* What the exercise asks: For the data that follows, state how many lines hold the string "yarn", giving the number by itself.

(Excerpts from a dataset)
# # # # # # #
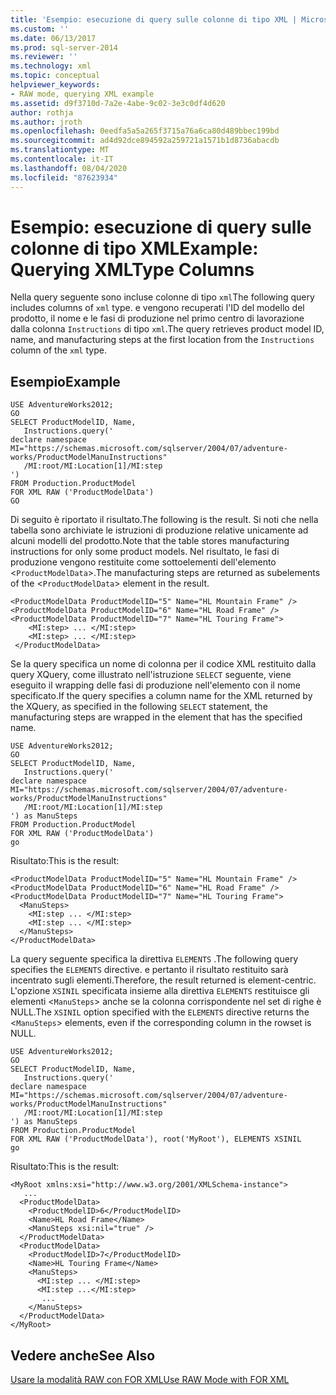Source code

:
 ```yaml
---
title: 'Esempio: esecuzione di query sulle colonne di tipo XML | Microsoft Docs'
ms.custom: ''
ms.date: 06/13/2017
ms.prod: sql-server-2014
ms.reviewer: ''
ms.technology: xml
ms.topic: conceptual
helpviewer_keywords:
- RAW mode, querying XML example
ms.assetid: d9f3710d-7a2e-4abe-9c02-3e3c0df4d620
author: rothja
ms.author: jroth
ms.openlocfilehash: 0eedfa5a5a265f3715a76a6ca80d489bbec199bd
ms.sourcegitcommit: ad4d92dce894592a259721a1571b1d8736abacdb
ms.translationtype: MT
ms.contentlocale: it-IT
ms.lasthandoff: 08/04/2020
ms.locfileid: "87623934"
---
```

# <a name="example-querying-xmltype-columns"></a><span data-ttu-id="b5b73-102">Esempio: esecuzione di query sulle colonne di tipo XML</span><span class="sxs-lookup"><span data-stu-id="b5b73-102">Example: Querying XMLType Columns</span></span>
  <span data-ttu-id="b5b73-103">Nella query seguente sono incluse colonne di tipo `xml`</span><span class="sxs-lookup"><span data-stu-id="b5b73-103">The following query includes columns of `xml` type.</span></span> <span data-ttu-id="b5b73-104">e vengono recuperati l'ID del modello del prodotto, il nome e le fasi di produzione nel primo centro di lavorazione dalla colonna `Instructions` di tipo `xml`.</span><span class="sxs-lookup"><span data-stu-id="b5b73-104">The query retrieves product model ID, name, and manufacturing steps at the first location from the `Instructions` column of the `xml` type.</span></span>  
  
## <a name="example"></a><span data-ttu-id="b5b73-105">Esempio</span><span class="sxs-lookup"><span data-stu-id="b5b73-105">Example</span></span>  
  
```  
USE AdventureWorks2012;  
GO  
SELECT ProductModelID, Name,  
   Instructions.query('  
declare namespace MI="https://schemas.microsoft.com/sqlserver/2004/07/adventure-works/ProductModelManuInstructions"  
   /MI:root/MI:Location[1]/MI:step  
')   
FROM Production.ProductModel  
FOR XML RAW ('ProductModelData')  
GO  
```  
  
 <span data-ttu-id="b5b73-106">Di seguito è riportato il risultato.</span><span class="sxs-lookup"><span data-stu-id="b5b73-106">The following is the result.</span></span> <span data-ttu-id="b5b73-107">Si noti che nella tabella sono archiviate le istruzioni di produzione relative unicamente ad alcuni modelli del prodotto.</span><span class="sxs-lookup"><span data-stu-id="b5b73-107">Note that the table stores manufacturing instructions for only some product models.</span></span> <span data-ttu-id="b5b73-108">Nel risultato, le fasi di produzione vengono restituite come sottoelementi dell'elemento <`ProductModelData`>.</span><span class="sxs-lookup"><span data-stu-id="b5b73-108">The manufacturing steps are returned as subelements of the <`ProductModelData`> element in the result.</span></span>  
  
```  
<ProductModelData ProductModelID="5" Name="HL Mountain Frame" />  
<ProductModelData ProductModelID="6" Name="HL Road Frame" />  
<ProductModelData ProductModelID="7" Name="HL Touring Frame">  
    <MI:step> ... </MI:step>  
    <MI:step> ... </MI:step>  
 </ProductModelData>  
```  
  
 <span data-ttu-id="b5b73-109">Se la query specifica un nome di colonna per il codice XML restituito dalla query XQuery, come illustrato nell'istruzione `SELECT` seguente, viene eseguito il wrapping delle fasi di produzione nell'elemento con il nome specificato.</span><span class="sxs-lookup"><span data-stu-id="b5b73-109">If the query specifies a column name for the XML returned by the XQuery, as specified in the following `SELECT` statement, the manufacturing steps are wrapped in the element that has the specified name.</span></span>  
  
```  
USE AdventureWorks2012;  
GO  
SELECT ProductModelID, Name,  
   Instructions.query('  
declare namespace MI="https://schemas.microsoft.com/sqlserver/2004/07/adventure-works/ProductModelManuInstructions"  
   /MI:root/MI:Location[1]/MI:step  
') as ManuSteps  
FROM Production.ProductModel  
FOR XML RAW ('ProductModelData')  
go  
```  
  
 <span data-ttu-id="b5b73-110">Risultato:</span><span class="sxs-lookup"><span data-stu-id="b5b73-110">This is the result:</span></span>  
  
```  
<ProductModelData ProductModelID="5" Name="HL Mountain Frame" />  
<ProductModelData ProductModelID="6" Name="HL Road Frame" />  
<ProductModelData ProductModelID="7" Name="HL Touring Frame">  
  <ManuSteps>  
    <MI:step ... </MI:step>  
    <MI:step ... </MI:step>  
  </ManuSteps>  
</ProductModelData>  
```  
  
 <span data-ttu-id="b5b73-111">La query seguente specifica la direttiva `ELEMENTS` .</span><span class="sxs-lookup"><span data-stu-id="b5b73-111">The following query specifies the `ELEMENTS` directive.</span></span> <span data-ttu-id="b5b73-112">e pertanto il risultato restituito sarà incentrato sugli elementi.</span><span class="sxs-lookup"><span data-stu-id="b5b73-112">Therefore, the result returned is element-centric.</span></span> <span data-ttu-id="b5b73-113">L'opzione `XSINIL` specificata insieme alla direttiva `ELEMENTS` restituisce gli elementi <`ManuSteps`> anche se la colonna corrispondente nel set di righe è NULL.</span><span class="sxs-lookup"><span data-stu-id="b5b73-113">The `XSINIL` option specified with the `ELEMENTS` directive returns the <`ManuSteps`> elements, even if the corresponding column in the rowset is NULL.</span></span>  
  
```  
USE AdventureWorks2012;  
GO  
SELECT ProductModelID, Name,  
   Instructions.query('  
declare namespace MI="https://schemas.microsoft.com/sqlserver/2004/07/adventure-works/ProductModelManuInstructions"  
   /MI:root/MI:Location[1]/MI:step  
') as ManuSteps  
FROM Production.ProductModel  
FOR XML RAW ('ProductModelData'), root('MyRoot'), ELEMENTS XSINIL  
go  
```  
  
 <span data-ttu-id="b5b73-114">Risultato:</span><span class="sxs-lookup"><span data-stu-id="b5b73-114">This is the result:</span></span>  
  
```  
<MyRoot xmlns:xsi="http://www.w3.org/2001/XMLSchema-instance">  
   ...  
  <ProductModelData>  
    <ProductModelID>6</ProductModelID>  
    <Name>HL Road Frame</Name>  
    <ManuSteps xsi:nil="true" />  
  </ProductModelData>  
  <ProductModelData>  
    <ProductModelID>7</ProductModelID>  
    <Name>HL Touring Frame</Name>  
    <ManuSteps>  
      <MI:step ... </MI:step>  
      <MI:step ...</MI:step>  
       ...  
    </ManuSteps>  
  </ProductModelData>  
</MyRoot>  
```  
  
## <a name="see-also"></a><span data-ttu-id="b5b73-115">Vedere anche</span><span class="sxs-lookup"><span data-stu-id="b5b73-115">See Also</span></span>  
 [<span data-ttu-id="b5b73-116">Usare la modalità RAW con FOR XML</span><span class="sxs-lookup"><span data-stu-id="b5b73-116">Use RAW Mode with FOR XML</span></span>](use-raw-mode-with-for-xml.md)  
  
  
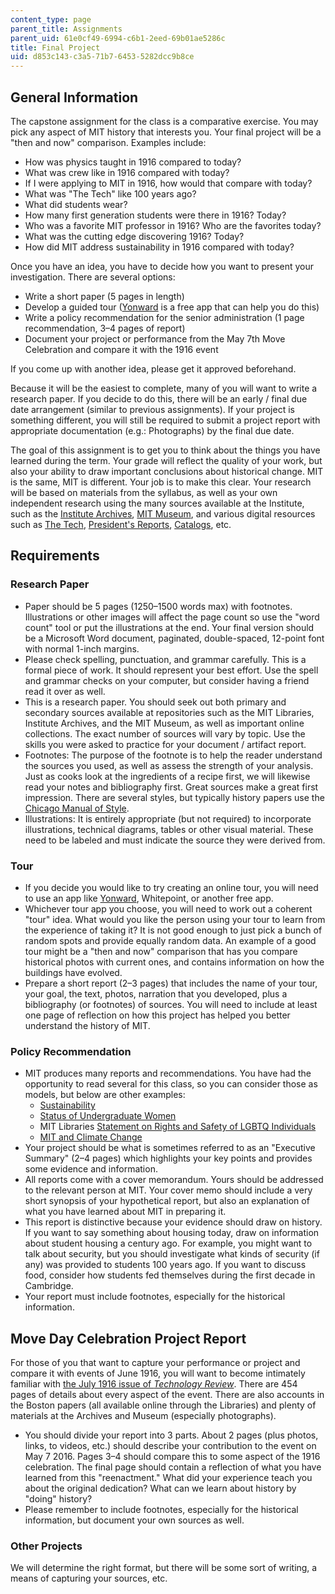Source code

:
 ```yaml
---
content_type: page
parent_title: Assignments
parent_uid: 61e0cf49-6994-c6b1-2eed-69b01ae5286c
title: Final Project
uid: d853c143-c3a5-71b7-6453-5282dcc9b8ce
---
```


General Information
-------------------

The capstone assignment for the class is a comparative exercise. You may pick any aspect of MIT history that interests you. Your final project will be a "then and now" comparison. Examples include:

*   How was physics taught in 1916 compared to today?
*   What was crew like in 1916 compared with today?
*   If I were applying to MIT in 1916, how would that compare with today?
*   What was "The Tech" like 100 years ago?
*   What did students wear?
*   How many first generation students were there in 1916? Today?
*   Who was a favorite MIT professor in 1916? Who are the favorites today?
*   What was the cutting edge discovering 1916? Today?
*   How did MIT address sustainability in 1916 compared with today?

Once you have an idea, you have to decide how you want to present your investigation. There are several options:

*   Write a short paper (5 pages in length)
*   Develop a guided tour ([Yonward](http://www.yonward.com/) is a free app that can help you do this)
*   Write a policy recommendation for the senior administration (1 page recommendation, 3–4 pages of report)
*   Document your project or performance from the May 7th Move Celebration and compare it with the 1916 event

If you come up with another idea, please get it approved beforehand.

Because it will be the easiest to complete, many of you will want to write a research paper. If you decide to do this, there will be an early / final due date arrangement (similar to previous assignments). If your project is something different, you will still be required to submit a project report with appropriate documentation (e.g.: Photographs) by the final due date.

The goal of this assignment is to get you to think about the things you have learned during the term. Your grade will reflect the quality of your work, but also your ability to draw important conclusions about historical change. MIT is the same, MIT is different. Your job is to make this clear. Your research will be based on materials from the syllabus, as well as your own independent research using the many sources available at the Institute, such as the [Institute Archives](https://libraries.mit.edu/archives/), [MIT Museum](http://mitmuseum.mit.edu/), and various digital resources such as [The Tech](https://thetech.com/), [President's Reports](http://dome.mit.edu/handle/1721.3/58931), [Catalogs](http://dome.mit.edu/handle/1721.3/81660), etc.

Requirements
------------

### Research Paper

*   Paper should be 5 pages (1250–1500 words max) with footnotes. Illustrations or other images will affect the page count so use the "word count" tool or put the illustrations at the end. Your final version should be a Microsoft Word document, paginated, double-spaced, 12-point font with normal 1-inch margins.
*   Please check spelling, punctuation, and grammar carefully. This is a formal piece of work. It should represent your best effort. Use the spell and grammar checks on your computer, but consider having a friend read it over as well.
*   This is a research paper. You should seek out both primary and secondary sources available at repositories such as the MIT Libraries, Institute Archives, and the MIT Museum, as well as important online collections. The exact number of sources will vary by topic. Use the skills you were asked to practice for your document / artifact report.
*   Footnotes: The purpose of the footnote is to help the reader understand the sources you used, as well as assess the strength of your analysis. Just as cooks look at the ingredients of a recipe first, we will likewise read your notes and bibliography first. Great sources make a great first impression. There are several styles, but typically history papers use the [Chicago Manual of Style](http://www.chicagomanualofstyle.org/16/ch14/ch14_toc.html).
*   Illustrations: It is entirely appropriate (but not required) to incorporate illustrations, technical diagrams, tables or other visual material. These need to be labeled and must indicate the source they were derived from.

### Tour

*   If you decide you would like to try creating an online tour, you will need to use an app like [Yonward](http://www.yonward.com/), Whitepoint, or another free app.
*   Whichever tour app you choose, you will need to work out a coherent "tour" idea. What would you like the person using your tour to learn from the experience of taking it? It is not good enough to just pick a bunch of random spots and provide equally random data. An example of a good tour might be a "then and now" comparison that has you compare historical photos with current ones, and contains information on how the buildings have evolved.
*   Prepare a short report (2–3 pages) that includes the name of your tour, your goal, the text, photos, narration that you developed, plus a bibliography (or footnotes) of sources. You will need to include at least one page of reflection on how this project has helped you better understand the history of MIT.

### Policy Recommendation

*   MIT produces many reports and recommendations. You have had the opportunity to read several for this class, so you can consider those as models, but below are other examples:
    *   [Sustainability](https://sustainability.mit.edu/working-groups/recommendations)
    *   [Status of Undergraduate Women](http://diversity.mit.edu/status-undergrad-women/)
    *   MIT Libraries [Statement on Rights and Safety of LGBTQ Individuals](http://libraries.mit.edu/news/libraries-supports-civil/21945/)
    *   [MIT and Climate Change](https://climateaction.mit.edu/reports)
*   Your project should be what is sometimes referred to as an "Executive Summary" (2–4 pages) which highlights your key points and provides some evidence and information.
*   All reports come with a cover memorandum. Yours should be addressed to the relevant person at MIT. Your cover memo should include a very short synopsis of your hypothetical report, but also an explanation of what you have learned about MIT in preparing it.
*   This report is distinctive because your evidence should draw on history. If you want to say something about housing today, draw on information about student housing a century ago. For example, you might want to talk about security, but you should investigate what kinds of security (if any) was provided to students 100 years ago. If you want to discuss food, consider how students fed themselves during the first decade in Cambridge.
*   Your report must include footnotes, especially for the historical information.

Move Day Celebration Project Report
-----------------------------------

For those of you that want to capture your performance or project and compare it with events of June 1916, you will want to become intimately familiar with [the July 1916 issue of _Technology Review_](https://www.technologyreview.com/magazine/1916/07/). There are 454 pages of details about every aspect of the event. There are also accounts in the Boston papers (all available online through the Libraries) and plenty of materials at the Archives and Museum (especially photographs).

*   You should divide your report into 3 parts. About 2 pages (plus photos, links, to videos, etc.) should describe your contribution to the event on May 7 2016. Pages 3–4 should compare this to some aspect of the 1916 celebration. The final page should contain a reflection of what you have learned from this "reenactment." What did your experience teach you about the original dedication? What can we learn about history by "doing" history?
*   Please remember to include footnotes, especially for the historical information, but document your own sources as well.

### Other Projects

We will determine the right format, but there will be some sort of writing, a means of capturing your sources, etc.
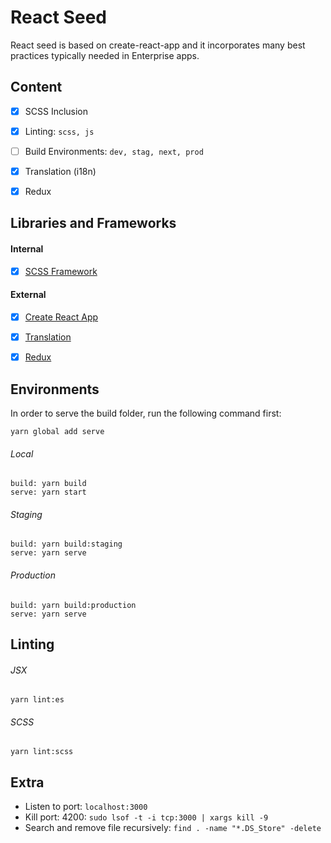 # React Seed
React seed is based on create-react-app and it incorporates many best practices typically needed in Enterprise apps.


## Content
- [X] SCSS Inclusion
- [X] Linting: `scss, js`
- [ ] Build Environments: `dev, stag, next, prod`
- [X] Translation (i18n)
- [X] Redux


## Libraries and Frameworks
#### Internal
- [X] [SCSS Framework](https://github.com/imransilvake/SCSS-Framework)

#### External 
- [X] [Create React App](https://github.com/facebook/create-react-app)
- [X] [Translation](https://github.com/i18next/react-i18next)
- [X] [Redux](https://redux.js.org/)


## Environments
In order to serve the build folder, run the following command first:
```
yarn global add serve
```

###### Local
```
build: yarn build
serve: yarn start
```

###### Staging
```
build: yarn build:staging
serve: yarn serve
```

###### Production
```
build: yarn build:production
serve: yarn serve
```


## Linting
###### JSX
```
yarn lint:es
```

###### SCSS
```
yarn lint:scss
```


## Extra
- Listen to port: `localhost:3000`
- Kill port: 4200: `sudo lsof -t -i tcp:3000 | xargs kill -9`
- Search and remove file recursively: `find . -name "*.DS_Store" -delete`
# # # # # # #
* Your solution: 9